══ Data listing
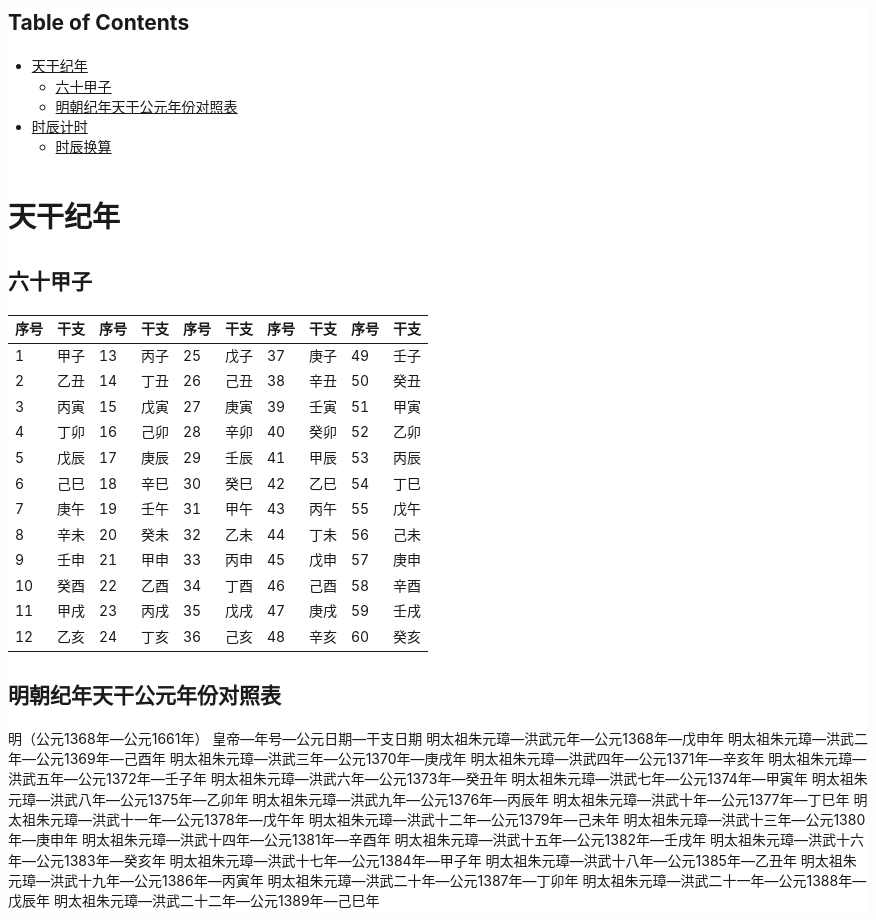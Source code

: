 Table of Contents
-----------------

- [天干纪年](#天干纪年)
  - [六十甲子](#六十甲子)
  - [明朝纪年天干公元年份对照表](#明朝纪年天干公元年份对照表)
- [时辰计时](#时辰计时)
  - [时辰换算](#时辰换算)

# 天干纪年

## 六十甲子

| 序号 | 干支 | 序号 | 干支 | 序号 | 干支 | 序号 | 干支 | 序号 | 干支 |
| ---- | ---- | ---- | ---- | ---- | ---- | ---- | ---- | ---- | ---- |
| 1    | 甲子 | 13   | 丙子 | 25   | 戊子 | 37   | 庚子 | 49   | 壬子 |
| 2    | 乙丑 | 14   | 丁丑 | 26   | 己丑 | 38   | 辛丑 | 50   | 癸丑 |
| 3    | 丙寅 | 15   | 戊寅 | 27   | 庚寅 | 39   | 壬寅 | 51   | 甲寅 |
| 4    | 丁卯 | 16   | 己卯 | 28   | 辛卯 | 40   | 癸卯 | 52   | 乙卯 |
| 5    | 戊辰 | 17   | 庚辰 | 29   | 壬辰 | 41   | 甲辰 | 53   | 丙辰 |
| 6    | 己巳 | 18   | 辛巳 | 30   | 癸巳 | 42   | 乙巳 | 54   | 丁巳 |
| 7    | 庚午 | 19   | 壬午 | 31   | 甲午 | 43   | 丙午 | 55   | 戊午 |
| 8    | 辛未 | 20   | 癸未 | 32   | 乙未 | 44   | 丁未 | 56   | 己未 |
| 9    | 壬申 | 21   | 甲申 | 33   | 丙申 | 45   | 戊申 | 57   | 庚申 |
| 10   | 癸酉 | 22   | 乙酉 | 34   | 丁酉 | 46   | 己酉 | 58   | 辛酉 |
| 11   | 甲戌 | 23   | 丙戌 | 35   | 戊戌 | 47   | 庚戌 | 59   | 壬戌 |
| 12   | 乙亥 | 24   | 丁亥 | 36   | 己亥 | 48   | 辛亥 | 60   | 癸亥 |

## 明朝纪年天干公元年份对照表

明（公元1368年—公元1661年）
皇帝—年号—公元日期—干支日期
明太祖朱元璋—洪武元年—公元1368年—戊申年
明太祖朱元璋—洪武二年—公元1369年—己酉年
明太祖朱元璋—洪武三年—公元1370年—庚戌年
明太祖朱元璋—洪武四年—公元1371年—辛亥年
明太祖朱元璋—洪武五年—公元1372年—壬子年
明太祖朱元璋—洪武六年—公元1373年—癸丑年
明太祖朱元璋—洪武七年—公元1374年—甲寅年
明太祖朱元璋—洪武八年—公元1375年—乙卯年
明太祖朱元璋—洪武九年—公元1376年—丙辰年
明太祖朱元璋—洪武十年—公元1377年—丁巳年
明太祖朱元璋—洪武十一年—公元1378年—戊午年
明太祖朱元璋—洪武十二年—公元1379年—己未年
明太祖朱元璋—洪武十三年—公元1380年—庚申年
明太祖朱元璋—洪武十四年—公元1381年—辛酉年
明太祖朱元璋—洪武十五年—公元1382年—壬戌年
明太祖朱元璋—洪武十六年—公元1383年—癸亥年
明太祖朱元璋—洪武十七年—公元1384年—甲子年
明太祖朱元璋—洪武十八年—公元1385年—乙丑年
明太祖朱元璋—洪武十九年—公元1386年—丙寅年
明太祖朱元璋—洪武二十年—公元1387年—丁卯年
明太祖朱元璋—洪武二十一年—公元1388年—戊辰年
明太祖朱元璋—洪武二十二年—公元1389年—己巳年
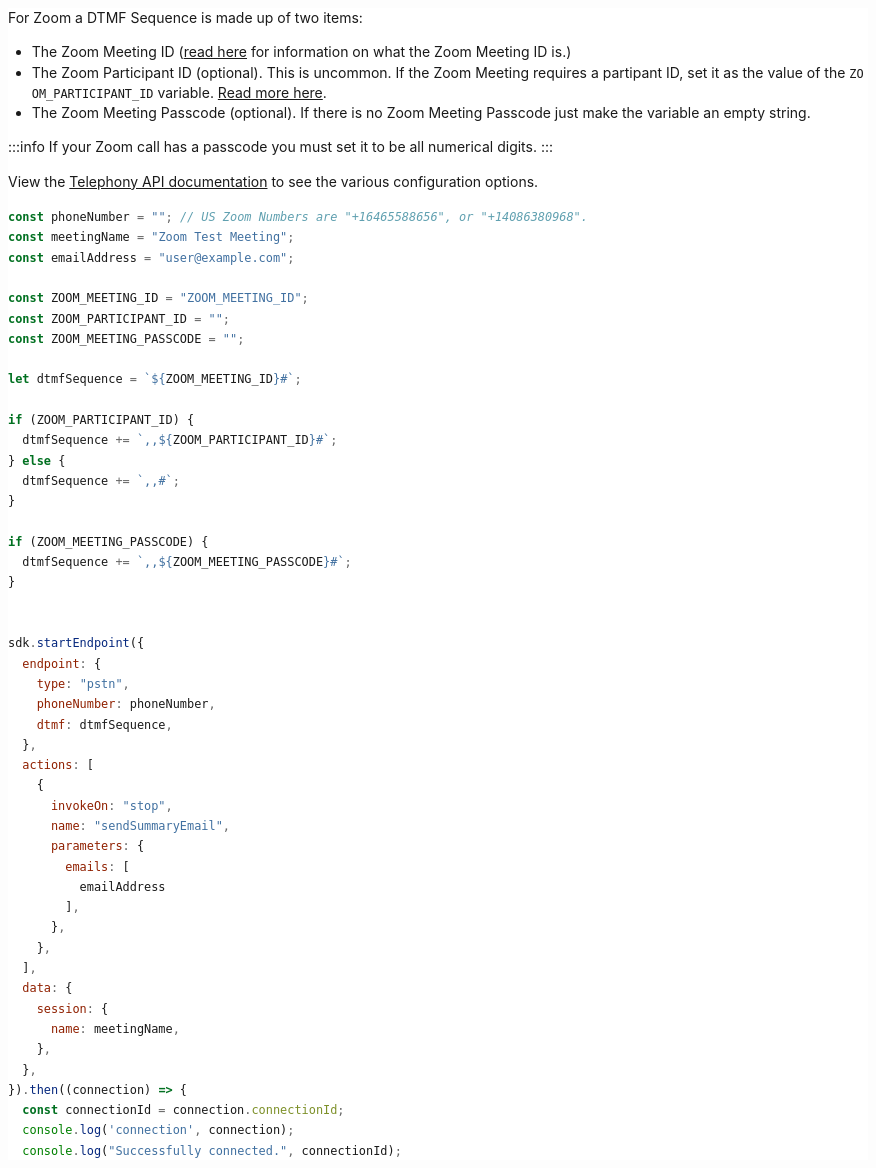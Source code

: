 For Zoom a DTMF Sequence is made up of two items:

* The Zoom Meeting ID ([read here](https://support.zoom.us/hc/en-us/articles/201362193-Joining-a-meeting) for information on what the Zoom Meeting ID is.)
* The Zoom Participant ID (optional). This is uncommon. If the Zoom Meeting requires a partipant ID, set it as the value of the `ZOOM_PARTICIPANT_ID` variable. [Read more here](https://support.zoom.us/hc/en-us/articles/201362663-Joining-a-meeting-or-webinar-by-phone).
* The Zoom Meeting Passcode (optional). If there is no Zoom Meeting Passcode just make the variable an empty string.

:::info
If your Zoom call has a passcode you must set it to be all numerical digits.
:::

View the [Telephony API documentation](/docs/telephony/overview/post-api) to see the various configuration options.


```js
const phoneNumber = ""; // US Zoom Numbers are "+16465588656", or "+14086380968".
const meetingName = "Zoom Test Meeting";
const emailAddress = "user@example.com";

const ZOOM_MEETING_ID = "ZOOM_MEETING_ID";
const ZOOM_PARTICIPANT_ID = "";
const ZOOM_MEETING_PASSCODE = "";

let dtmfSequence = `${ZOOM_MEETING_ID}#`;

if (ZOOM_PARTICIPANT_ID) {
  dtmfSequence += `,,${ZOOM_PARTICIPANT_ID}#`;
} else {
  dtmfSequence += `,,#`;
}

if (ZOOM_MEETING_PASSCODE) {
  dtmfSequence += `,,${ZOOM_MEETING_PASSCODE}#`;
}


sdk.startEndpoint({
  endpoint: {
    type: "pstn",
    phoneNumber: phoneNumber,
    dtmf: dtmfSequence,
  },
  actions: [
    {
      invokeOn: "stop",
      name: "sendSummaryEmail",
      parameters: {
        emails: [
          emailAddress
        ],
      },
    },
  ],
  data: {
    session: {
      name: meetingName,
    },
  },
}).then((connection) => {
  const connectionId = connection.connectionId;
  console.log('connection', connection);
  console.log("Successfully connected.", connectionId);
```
════
What needs to be done:
When copying from the data above, begin at the line containing "明太祖朱元璋—洪武十二年—公元1379年—己未年" and end at the line containing "Meeting ID is.)"; return those lines exactly and leave all pictures behind.

Output:
明太祖朱元璋—洪武十二年—公元1379年—己未年
明太祖朱元璋—洪武十三年—公元1380年—庚申年
明太祖朱元璋—洪武十四年—公元1381年—辛酉年
明太祖朱元璋—洪武十五年—公元1382年—壬戌年
明太祖朱元璋—洪武十六年—公元1383年—癸亥年
明太祖朱元璋—洪武十七年—公元1384年—甲子年
明太祖朱元璋—洪武十八年—公元1385年—乙丑年
明太祖朱元璋—洪武十九年—公元1386年—丙寅年
明太祖朱元璋—洪武二十年—公元1387年—丁卯年
明太祖朱元璋—洪武二十一年—公元1388年—戊辰年
明太祖朱元璋—洪武二十二年—公元1389年—己巳年
Source code

: For Zoom a DTMF Sequence is made up of two items:

* The Zoom Meeting ID ([read here](https://support.zoom.us/hc/en-us/articles/201362193-Joining-a-meeting) for information on what the Zoom Meeting ID is.)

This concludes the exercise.